Sie ist eine der weltweit häufigsten Todesursachen: Die Sepsis, im Volksmund auch Blutvergiftung genannt. Bei einer Infektion geraten Krankheitserreger, meist Bakterien, im Körper außer Kontrolle. Ein Forscherteam aus den USA hat eine künstliche Milz entwickelt, mit der sie das Blut eines septischen Patienten außerhalb des Körpers von den gefährlichen Keimen befreien könnten.

Von Marieke Degen | 15.09.2014
    Zwei Hände fassen eine Petrischale mit Bakterienkulturen zur Genvermehrung.
    Mehr als 90 verschiedene Krankheitserreger werden nach Angaben der Forscher auf diese Art unschädlich gemacht: Viren, Pilze, Parasiten, Toxine und Bakterien. (dpa / picture alliance / Michael Rosenfeld)
    Die Ratte liegt auf dem Bauch, tief in Narkose. Forscher hatten ihr Bakterien in die Blutbahn injiziert, Staphylokokken, die sich rasant vermehrt haben. Jetzt sickert ihr Blut über einen Schlauch durch ein graues Kästchen, nicht viel größer als ein Smartphone - und von dort wieder zurück in ihren Körper.
    "Innerhalb von wenigen Stunden konnten wir 99 Prozent der Bakterien, die im Blut zirkulierten, auf die Weise entfernen."

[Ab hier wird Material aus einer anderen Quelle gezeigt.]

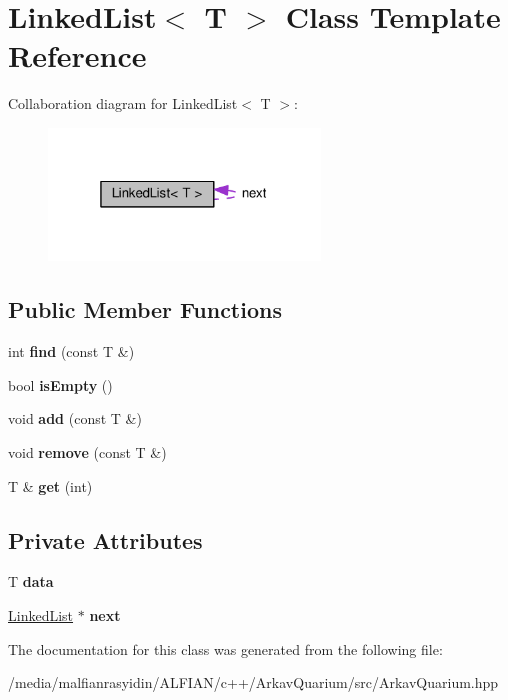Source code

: \hypertarget{class_linked_list}{}\section{Linked\+List$<$ T $>$ Class Template Reference}
\label{class_linked_list}


Collaboration diagram for Linked\+List$<$ T $>$\+:\nopagebreak
\begin{figure}[H]
\begin{center}
\leavevmode
\includegraphics[width=205pt]{class_linked_list__coll__graph}
\end{center}
\end{figure}
\subsection*{Public Member Functions}
\begin{DoxyCompactItemize}
\item 
\mbox{\label{class_linked_list_a504682d439241a3fbc1015bc0ededcca}} 
int {\bfseries find} (const T \&)
\item 
\mbox{\label{class_linked_list_a7ecbb28e82117a680839ed0dc28ebdce}} 
bool {\bfseries is\+Empty} ()
\item 
\mbox{\label{class_linked_list_a0619bf53ad7570a59a929ffe08693a92}} 
void {\bfseries add} (const T \&)
\item 
\mbox{\label{class_linked_list_a6cdffc5e78280f2e754b61d03daddf50}} 
void {\bfseries remove} (const T \&)
\item 
\mbox{\label{class_linked_list_a4f89f0bf2f24aff824a61739a7105071}} 
T \& {\bfseries get} (int)
\end{DoxyCompactItemize}
\subsection*{Private Attributes}
\begin{DoxyCompactItemize}
\item 
\mbox{\label{class_linked_list_ae0e1e4dbae6558e14216ec3e6cf9ad64}} 
T {\bfseries data}
\item 
\mbox{\label{class_linked_list_a33d07a25128dbea590f9cd758241a41f}} 
\mbox{\hyperlink{class_linked_list}{Linked\+List}} $\ast$ {\bfseries next}
\end{DoxyCompactItemize}


The documentation for this class was generated from the following file\+:\begin{DoxyCompactItemize}
\item 
/media/malfianrasyidin/\+A\+L\+F\+I\+A\+N/c++/\+Arkav\+Quarium/src/Arkav\+Quarium.\+hpp\end{DoxyCompactItemize}
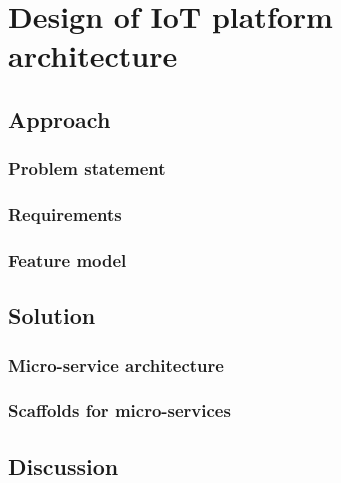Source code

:\chapter{Design of IoT platform architecture}
\section{Approach}
\subsection{Problem statement}
\subsection{Requirements}
\subsection{Feature model}
\section{Solution}
\subsection{Micro-service architecture}
\subsection{Scaffolds for micro-services}
\section{Discussion}




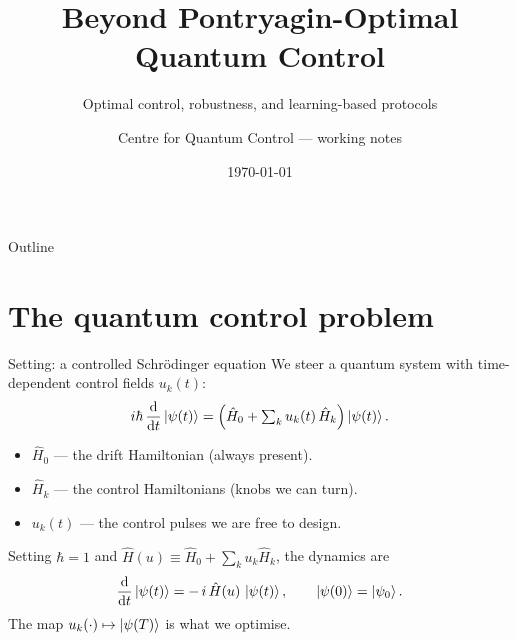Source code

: \documentclass[10pt,aspectratio=169]{beamer}
\title{Beyond Pontryagin-Optimal Quantum Control}
\subtitle{Optimal control, robustness, and learning-based protocols}
\date{\today}
\author{Centre for Quantum Control --- working notes}
\institute{Optimal control theory $\cdot$ Reinforcement learning $\cdot$ Many-body physics}
\newcommand{\Hop}{\hat H}
\newcommand{\dt}{\frac{\dd}{\dd t}}
\newcommand{\psit}{\ket{\psi(t)}}
\begin{document}
\maketitle

\begin{frame}{Outline}
  \tableofcontents
\end{frame}

\section{The quantum control problem}

\begin{frame}{Setting: a controlled Schr\"odinger equation}
  We steer a quantum system with time-dependent control fields $u_k(t)$:
  \begin{equation}
    i\hbar\,\dt\psit
      = \Big(\Hop_0 + \textstyle\sum_k u_k(t)\,\Hop_k\Big)\psit .
    \label{eq:tdse}
  \end{equation}
  \begin{itemize}
    \item $\Hop_0$ --- the \alert{drift} Hamiltonian (always present).
    \item $\Hop_k$ --- the \alert{control} Hamiltonians (knobs we can turn).
    \item $u_k(t)$ --- the control \alert{pulses} we are free to design.
  \end{itemize}
  \vspace{0.5em}
  Setting $\hbar=1$ and $\Hop(u)\equiv \Hop_0+\sum_k u_k\Hop_k$, the dynamics are
  \begin{equation}
    \dt\psit = -\,i\,\Hop(u)\,\psit ,
    \qquad \ket{\psi(0)}=\ket{\psi_0}.
  \end{equation}
  The map $u_k(\cdot)\mapsto \ket{\psi(T)}$ is what we optimise.
\end{frame}
\end{document}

    Sagt Don Ingber von der Harvard Medical School in Cambridge, der die Apparatur mit entwickelt hat. Vielleicht könnte sie eines Tages Leben retten - das Leben von Menschen, die an einer Sepsis erkrankt sind.
    Weltweit sterben jedes Jahr rund 18 Millionen Menschen an Sepsis
    "Sepsis ist ein großes Problem in der heutigen Medizin. Sehr viele Menschen sterben daran. Deshalb wollten wir einen einfachen Apparat entwickeln, mit dem sich eine Sepsis behandeln lässt - auch wenn man noch nicht den genauen Erreger, die genaue Ursache der Sepsis kennt. Einen Apparat, der sämtliche Krankheitserreger, die eine Sepsis auslösen können - Bakterien, aber auch Viren, Pilze, Toxine - einfach aus dem Blut fischt."
    Don Ingber und sein Team haben sich dafür die Milz zum Vorbild genommen. Denn die Milz macht in unserem Körper genau das: Sie fischt Krankheitserreger aus dem Blut. Zwar mithilfe von bestimmten Proteinen, die die Krankheitserreger ganz gezielt erkennen. Die Wissenschaftler haben diese Proteine im Labor nachgebaut und sie zusätzlich mit winzigen magnetischen Kügelchen versehen.
    Simples Prinzip - große Wirkung
    "Sobald das Blut den Körper verlassen hat, vermischen wir es mit unseren magnetischen Proteinen. Und die heften sich dann gezielt an die Krankheitserreger an. Das Blut fließt dann weiter in unsere Apparatur, die wiederum mit einem Magneten versehen ist. Damit werden die Krankheitserreger - die ja an die magnetischen Proteine gebunden sind - aus dem Blut gezogen. Und das gereinigte Blut fließt anschließend wieder zurück in den Körper. Das Prinzip ist wirklich simpel."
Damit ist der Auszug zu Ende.